Numerical example 2: Cook’s membrane
The second example deals with the Cook’s membrane in 3D. When using the newly presented method for solving inverse form finding problems in elastoplasticity, the straight form of the Cook’s membrane is considered as the deformed configuration. The deformed configuration of the membrane is illustrated in Figure6. The forces are applied on the right hand side acting from the bottom to the top (red arrows). The left hand side of the membrane is fixed in the three directions (blue squares). The dimensions of the membrane are the same as in[19]. The membrane is discretised by hexahedral elements with MSC.Patran2010.2. The number of nodes is equal to 780 and the number of elements is 528. The applied force is set to 1000 units of force and decomposed in 20 load steps in the direct computation. The isotropic elastoplastic material parameters used in the simulation are summarised in Table1. The computation of the recursive method took 5 hours 58 minutes 53 seconds. Nine iterations were needed to reach ε. The Δ values introduced in Equation 33 computed after each iteration are summarised in Table3 and plotted on Figure7 (blue curve). It can be observed that the rate of convergence is almost linear. Compared to the algorithm presented in[19] for solving inverse form finding problems in elastoplasticity the recursive formulation proposed in this contribution is more efficient regarding the computational costs. The finally obtained undeformed configuration of the Cook’s membrane (after iteration nine) is illustrated in Figure8(A) with loads and boundary conditions. The direct mechanical computation with this undeformed configuration as an input is shown in Figure8(B) with the equivalent plastic strain (-).

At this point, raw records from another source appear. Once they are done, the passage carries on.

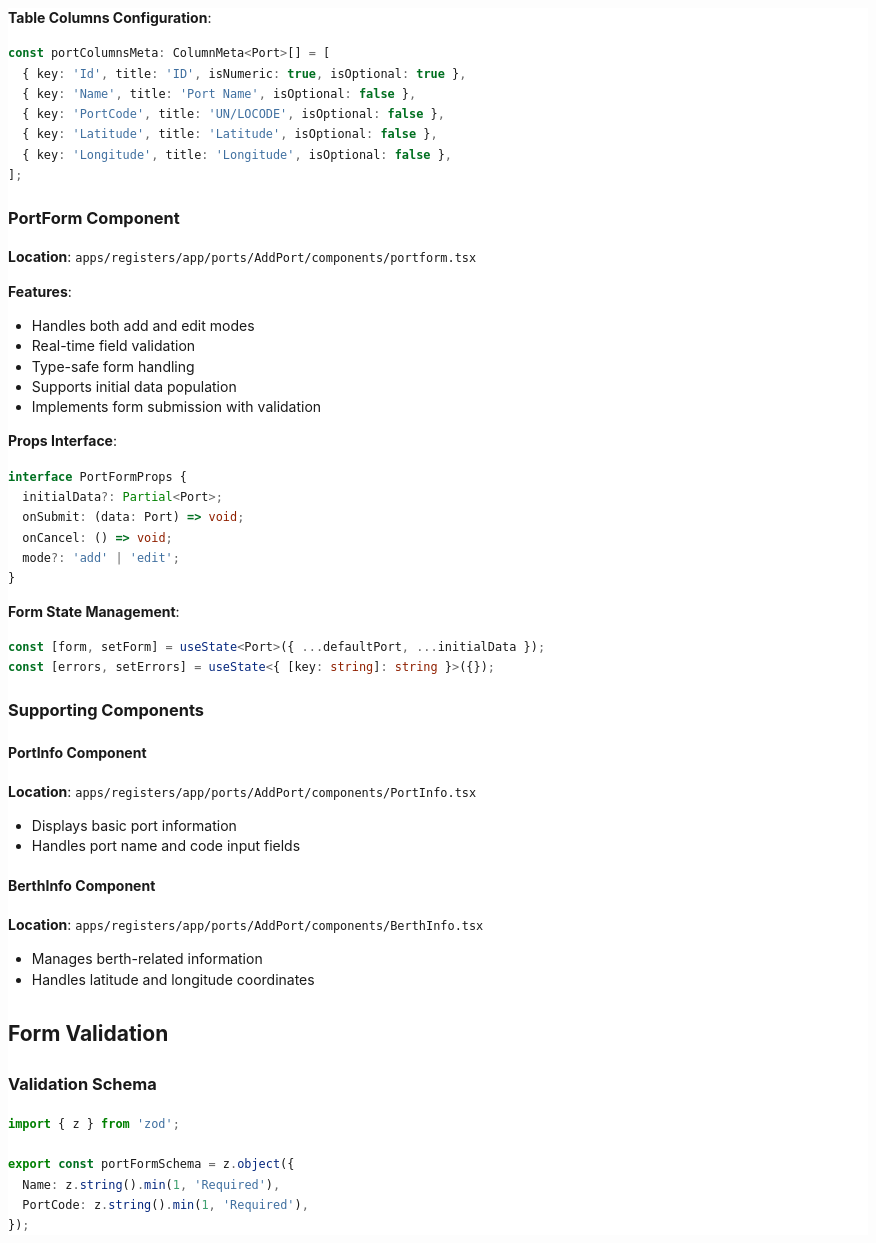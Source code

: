**Table Columns Configuration**:
```typescript
const portColumnsMeta: ColumnMeta<Port>[] = [
  { key: 'Id', title: 'ID', isNumeric: true, isOptional: true },
  { key: 'Name', title: 'Port Name', isOptional: false },
  { key: 'PortCode', title: 'UN/LOCODE', isOptional: false },
  { key: 'Latitude', title: 'Latitude', isOptional: false },
  { key: 'Longitude', title: 'Longitude', isOptional: false },
];
```

### PortForm Component
**Location**: `apps/registers/app/ports/AddPort/components/portform.tsx`

**Features**:
- Handles both add and edit modes
- Real-time field validation
- Type-safe form handling
- Supports initial data population
- Implements form submission with validation

**Props Interface**:
```typescript
interface PortFormProps {
  initialData?: Partial<Port>;
  onSubmit: (data: Port) => void;
  onCancel: () => void;
  mode?: 'add' | 'edit';
}
```

**Form State Management**:
```typescript
const [form, setForm] = useState<Port>({ ...defaultPort, ...initialData });
const [errors, setErrors] = useState<{ [key: string]: string }>({});
```

### Supporting Components

#### PortInfo Component
**Location**: `apps/registers/app/ports/AddPort/components/PortInfo.tsx`
- Displays basic port information
- Handles port name and code input fields

#### BerthInfo Component
**Location**: `apps/registers/app/ports/AddPort/components/BerthInfo.tsx`
- Manages berth-related information
- Handles latitude and longitude coordinates

## Form Validation

### Validation Schema
```typescript
import { z } from 'zod';

export const portFormSchema = z.object({
  Name: z.string().min(1, 'Required'),
  PortCode: z.string().min(1, 'Required'),
});
```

Numerical example 3: circular, flat plate
The third example deals with a circular, flat plate in 3D. When using the newly presented method for solving inverse form finding problems in elastoplasticity, the circular, flat form of the plate is considered as the deformed configuration. The deformed configuration of the circular, flat plate is illustrated in Figure9. The applied forces are plotted in red. The inner hole is fixed in three directions (blue squares). The outer hole is set to 95 mm, whereas the inner hole is equal to 75 mm. The circular, flat plate has a thickness of 3 mm. The plate is discretised by hexahedral elements with MSC.Patran2010.2. The number of nodes is equal to 1440 and the number of elements is 600. The applied force is set to 3500 units of force and decomposed in 20 load steps in the direct computation. The isotropic elastoplastic material parameters used in the simulation are summarised in Table1. The computation of the recursive method took 17 minutes 30 seconds. Five iterations were needed to reach ε. The Δ values introduced in Equation 33 computed after each iteration are summarised in Table4 and plotted in Figure10 (blue curve). It can be observed that the rate of convergence is almost linear. The finally obtained undeformed configuration of the plate is illustrated in Figure11(A) with loads and boundary conditions is plotted. A zoom of the top of plate is plotted in Figure11(B) to better see the deformation. The direct mechanical computation with this final undeformed configuration as an input is shown in Figure11(C) with the equivalent plastic strain (-).
Discussion
In this section the influence in the choice of the starting value (initialisation of the recursive formulation) for the set of internal variables on the bar, the Cook’s membrane and the circular plate is discussed. We used for a more convenient implementation constant single numerical values for the starting set of internal variables instead of a non homogeneous field.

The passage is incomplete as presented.